[Dataset extract Boundary: Start]
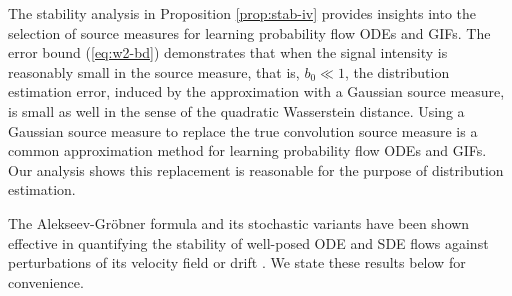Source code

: \documentclass[twoside,11pt]{article}
\def\paref#1{(\ref{#1})}
\numberwithin{equation}{section}
\begin{document}
    The stability analysis in Proposition \ref{prop:stab-iv} provides insights
    into the selection of source measures for learning probability flow ODEs and GIFs.
    The error bound \paref{eq:w2-bd} demonstrates that when the signal intensity is reasonably small in the source measure, that is, $b_0 \ll 1$, the distribution estimation error, induced by the approximation with a Gaussian source measure, is small as well in the sense of the quadratic Wasserstein distance.
    Using a Gaussian source measure to replace the true convolution source measure is a common approximation method for learning probability flow ODEs and
    GIFs. Our analysis shows this replacement is
    reasonable for the purpose of distribution estimation.


The Alekseev-Gr{\"o}bner formula and its stochastic variants \citep{moral2022backward} have been shown effective in quantifying the stability of well-posed ODE and SDE flows against perturbations of its velocity field or drift \citep{bortoli2022convergence, benton2023error}. We state these results below for convenience.
\end{document}
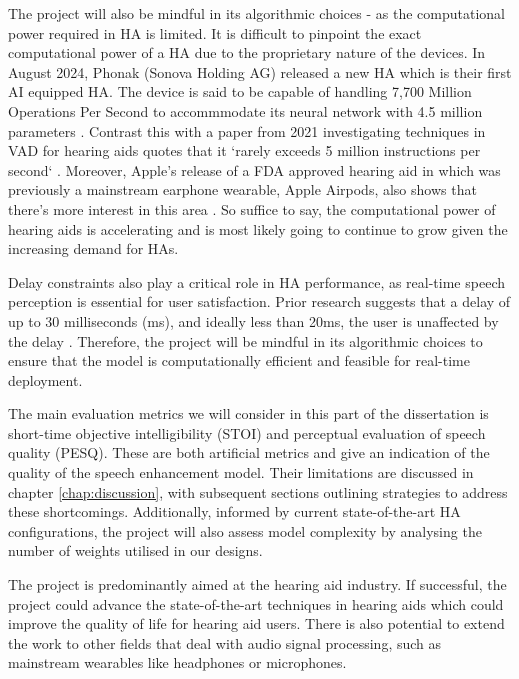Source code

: \documentclass[logo,bsc,singlespacing,parskip,online]{infthesis}
\begin{document}
The project will also be mindful in its algorithmic choices - as the computational
power required in HA is limited. It is difficult to pinpoint the exact computational power of a HA
due to the proprietary nature of the devices. In August 2024,
Phonak (Sonova Holding AG) released a new HA which is their first AI 
equipped HA. The device is said to be capable of handling 7,700 Million 
Operations Per Second to accommmodate its neural network with 4.5 million parameters \citep{Hasemann2024PhonakSphere}.  Contrast this with a paper 
from 2021 investigating techniques in VAD for hearing aids 
quotes that it `rarely exceeds 5 million instructions per second` \citep{Gomez2021MIPS}.
Moreover, Apple's release of a FDA approved hearing aid in which was previously a mainstream earphone wearable,
Apple Airpods, also shows that there's more interest in this area \citep{Apple2025Airpods}.
So suffice to say, the computational power of hearing aids is accelerating 
and is most likely going to continue to grow given the increasing demand 
for HAs.

Delay constraints also play a critical role in HA performance, as real-time speech perception is essential for user satisfaction.
Prior research suggests that a delay of up to 30 milliseconds (ms), and ideally less than 20ms, the user
is unaffected by the delay \citep{Stone2002Delays}. Therefore, the project will be mindful in its algorithmic choices to ensure that the model
is computationally efficient and feasible for real-time deployment.

The main evaluation metrics we will consider in this part of the dissertation 
is short-time objective intelligibility (STOI) and perceptual evaluation of speech quality (PESQ). 
These are both artificial metrics and give an indication of the quality of the speech enhancement model. 
Their limitations are discussed in chapter \ref{chap:discussion}, with subsequent sections outlining strategies to address these shortcomings.
Additionally, informed by current state-of-the-art HA configurations, the project will also assess model complexity by analysing the number of weights utilised in our designs.

The project is predominantly aimed at the hearing aid industry. If successful, the project
could advance the state-of-the-art techniques in hearing aids which 
could improve the quality of life for hearing aid users.
There is also potential to extend the work to other fields that deal with audio signal processing,
such as mainstream wearables like headphones or microphones.
\end{document}
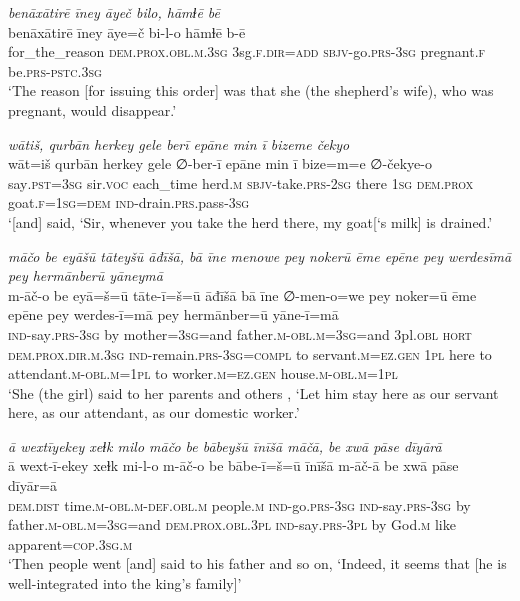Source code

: \ea \label{KŠ.18}
\textit{benāxātirē īney āyeč bilo, hāmɫē bē} \\ 
\gll benāxātirē īney āye=č bi-l-o hāmɫē b-ē \\ 
 for\_the\_reason \textsc{dem.prox}\textsc{.obl}\textsc{.m}\textsc{.3sg} 3sg\textsc{.f}\textsc{.dir}\textsc{=add} \textsc{sbjv-}go\textsc{.prs}\textsc{-3sg} pregnant\textsc{.f} be\textsc{.prs}\textsc{-pstc}\textsc{.3sg} \\ 
\glt `The reason [for issuing this order] was that she (the shepherd’s wife), who was pregnant, would disappear.'
\z 
 
\ea \label{KŠ.28}
\textit{wātiš, qurbān herkey gele berī epāne min ī bizeme čekyo} \\ 
\gll wāt=iš qurbān herkey gele ∅-ber-ī epāne min ī bize=m=e ∅-čekye-o \\ 
 say\textsc{.pst}\textsc{=3sg} sir.\textsc{voc} each\_time herd\textsc{.m} \textsc{sbjv-}take\textsc{.prs}-\textsc{2sg} there \textsc{1sg} \textsc{dem.prox} goat\textsc{.f}\textsc{=\textsc{1sg}}\textsc{=dem} \textsc{ind-}drain\textsc{.prs}.pass\textsc{-3sg} \\ 
\glt `[and] said, ‘Sir, whenever you take the herd there, my goat[‘s milk] is drained.'
\z 
 
\ea \label{KŠ.43}
\textit{māčo be eyāšū tāteyšū āđīšā, bā īne menowe pey nokerū ēme epēne pey werdesīmā pey hermānberū yāneymā} \\ 
\gll m-āč-o be eyā=š=ū tāte-ī=š=ū āđīšā bā īne ∅-men-o=we pey noker=ū ēme epēne pey werdes-ī=mā pey hermānber=ū yāne-ī=mā \\ 
 \textsc{ind-}say\textsc{.prs}\textsc{-3sg} by mother\textsc{=3sg}=and father\textsc{.m}\textsc{-obl}\textsc{.m}\textsc{=3sg}=and 3pl\textsc{.obl} \textsc{hort} \textsc{dem.prox}\textsc{.dir}\textsc{.m}\textsc{.3sg} \textsc{ind-}remain\textsc{.prs}\textsc{-3sg}\textsc{=compl} to servant\textsc{.m}\textsc{=ez.gen} \textsc{1pl} here to attendant\textsc{.m}\textsc{-obl}\textsc{.m}\textsc{=\textsc{1pl}} to worker\textsc{.m}\textsc{=ez.gen} house\textsc{.m}\textsc{-obl}\textsc{.m}\textsc{=\textsc{1pl}} \\ 
\glt `She (the girl) said to her parents and others , ‘Let him stay here as our servant here, as our attendant, as our domestic worker.'
\z 
 
\ea \label{KŠ.46}
\textit{ā wextīyekey xeɫk milo māčo be bābeyšū īnīšā māčā, be xwā pāse dīyārā} \\ 
\gll ā wext-ī-ekey xeɫk mi-l-o m-āč-o be bābe-ī=š=ū īnīšā m-āč-ā be xwā pāse dīyār=ā \\ 
 \textsc{dem.dist} time\textsc{.m}\textsc{-obl}\textsc{.m}\textsc{-def}\textsc{.obl}\textsc{.m} people\textsc{.m} \textsc{ind-}go\textsc{.prs}\textsc{-3sg} \textsc{ind-}say\textsc{.prs}\textsc{-3sg} by father\textsc{.m}\textsc{-obl}\textsc{.m}\textsc{=3sg}=and \textsc{dem.prox}\textsc{.obl}\textsc{.3pl} \textsc{ind-}say\textsc{.prs}\textsc{-3pl} by God\textsc{.m} like apparent\textsc{=cop}\textsc{.3sg}\textsc{.m} \\ 
\glt `Then people went [and] said to his father and so on, ‘Indeed, it seems that [he is well-integrated into the king’s family]'
\z 
 
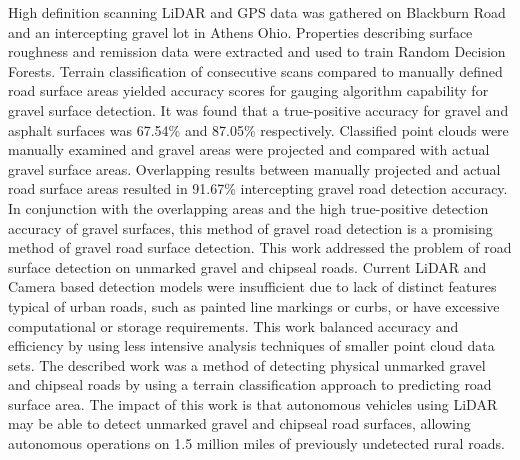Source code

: \documentclass[balance,upint,subscriptcorrection,varvw,mathalfa=cal=boondoxo,colorlinks]{asmeconf}
\begin{document}
	{High definition scanning LiDAR and GPS data was gathered on Blackburn Road and an intercepting gravel lot in Athens Ohio. Properties describing surface roughness and remission data were extracted and used to train Random Decision Forests. Terrain classification of consecutive scans compared to manually defined road surface areas yielded accuracy scores for gauging algorithm capability for gravel surface detection. It was found that a true-positive accuracy for gravel and asphalt surfaces was 67.54\% and 87.05\% respectively. Classified point clouds were manually examined and gravel areas were projected and compared with actual gravel surface areas. Overlapping results between manually projected and actual road surface areas resulted in 91.67\% intercepting gravel road detection accuracy. In conjunction with the overlapping areas and the high true-positive detection accuracy of gravel surfaces, this method of gravel road detection is a promising method of gravel road surface detection. This work addressed the problem of road surface detection on unmarked gravel and chipseal roads. Current LiDAR and Camera based detection models were insufficient due to lack of distinct features typical of urban roads, such as painted line markings or curbs, or have excessive computational or storage requirements. This work balanced accuracy and efficiency by using less intensive analysis techniques of smaller point cloud data sets. The described work was a method of detecting physical unmarked gravel and chipseal roads by using a terrain classification approach to predicting road surface area. The impact of this work is that autonomous vehicles using LiDAR may be able to detect unmarked gravel and chipseal road surfaces, allowing autonomous operations on 1.5 million miles of previously undetected rural roads.} 






 



\appendix
\end{document}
[Dataset extract Boundary: End]
(Description of the task)
Using the entries above, tally every line that holds the word "hāmɫē". Answer with that number only.

(Result of the exercise)
2